Assignment
Each record should be given again exactly as it appears, with no image included.

START Records provided

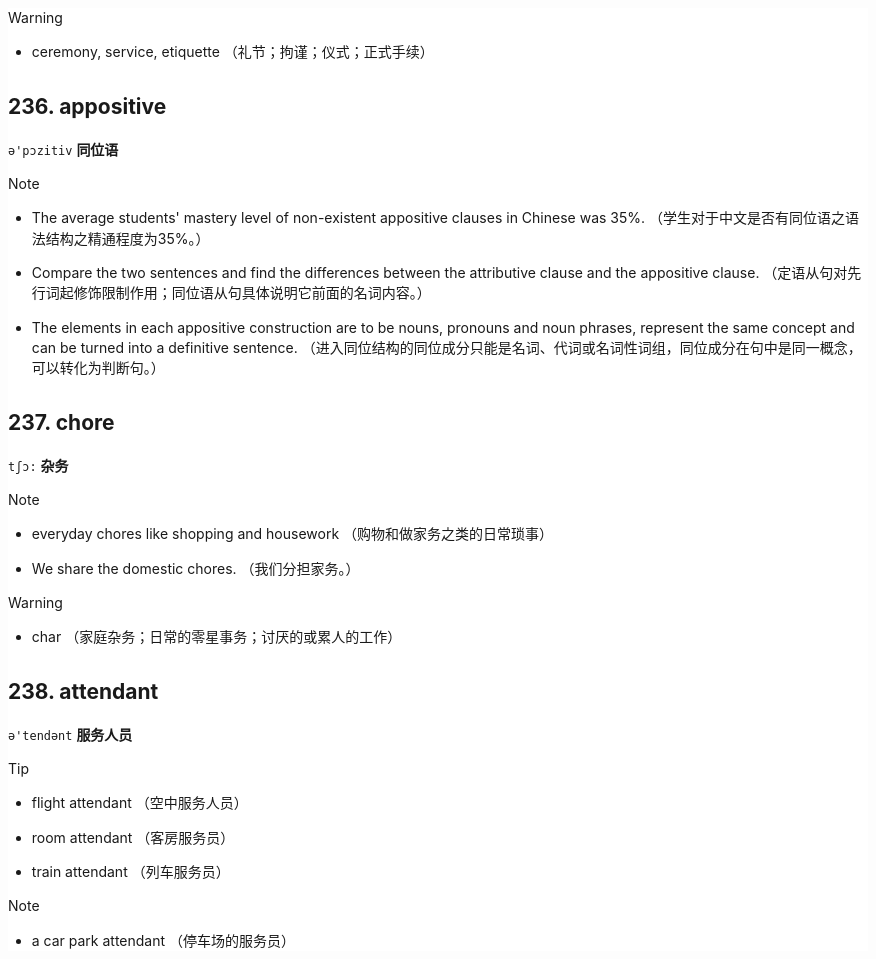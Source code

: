 > [!WARNING]
>
> - ceremony, service, etiquette （礼节；拘谨；仪式；正式手续）
>

## 236. appositive

`ə'pɔzitiv`  **同位语**

> [!NOTE]
>
> - The average students' mastery level of non-existent appositive clauses in Chinese was 35%. （学生对于中文是否有同位语之语法结构之精通程度为35%。）
>
> - Compare the two sentences and find the differences between the attributive clause and the appositive clause. （定语从句对先行词起修饰限制作用；同位语从句具体说明它前面的名词内容。）
>
> - The elements in each appositive construction are to be nouns, pronouns and noun phrases, represent the same concept and can be turned into a definitive sentence. （进入同位结构的同位成分只能是名词、代词或名词性词组，同位成分在句中是同一概念，可以转化为判断句。）
>

## 237. chore

`tʃɔ:`  **杂务**

> [!NOTE]
>
> - everyday chores like shopping and housework （购物和做家务之类的日常琐事）
>
> - We share the domestic chores. （我们分担家务。）
>

> [!WARNING]
>
> - char （家庭杂务；日常的零星事务；讨厌的或累人的工作）
>

## 238. attendant

`ə'tendənt`  **服务人员**

> [!TIP]
>
> - flight attendant （空中服务人员）
>
> - room attendant （客房服务员）
>
> - train attendant （列车服务员）
>

> [!NOTE]
>
> - a car park attendant （停车场的服务员）
>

END Records provided

Response to the task
Source code

: > [!WARNING]
>
> - ceremony, service, etiquette （礼节；拘谨；仪式；正式手续）
>

## 236. appositive

`ə'pɔzitiv`  **同位语**

> [!NOTE]
>
> - The average students' mastery level of non-existent appositive clauses in Chinese was 35%. （学生对于中文是否有同位语之语法结构之精通程度为35%。）
>
> - Compare the two sentences and find the differences between the attributive clause and the appositive clause. （定语从句对先行词起修饰限制作用；同位语从句具体说明它前面的名词内容。）
>
> - The elements in each appositive construction are to be nouns, pronouns and noun phrases, represent the same concept and can be turned into a definitive sentence. （进入同位结构的同位成分只能是名词、代词或名词性词组，同位成分在句中是同一概念，可以转化为判断句。）
>

## 237. chore

`tʃɔ:`  **杂务**

> [!NOTE]
>
> - everyday chores like shopping and housework （购物和做家务之类的日常琐事）
>
> - We share the domestic chores. （我们分担家务。）
>

> [!WARNING]
>
> - char （家庭杂务；日常的零星事务；讨厌的或累人的工作）
>

## 238. attendant

`ə'tendənt`  **服务人员**

> [!TIP]
>
> - flight attendant （空中服务人员）
>
> - room attendant （客房服务员）
>
> - train attendant （列车服务员）
>

> [!NOTE]
>
> - a car park attendant （停车场的服务员）
>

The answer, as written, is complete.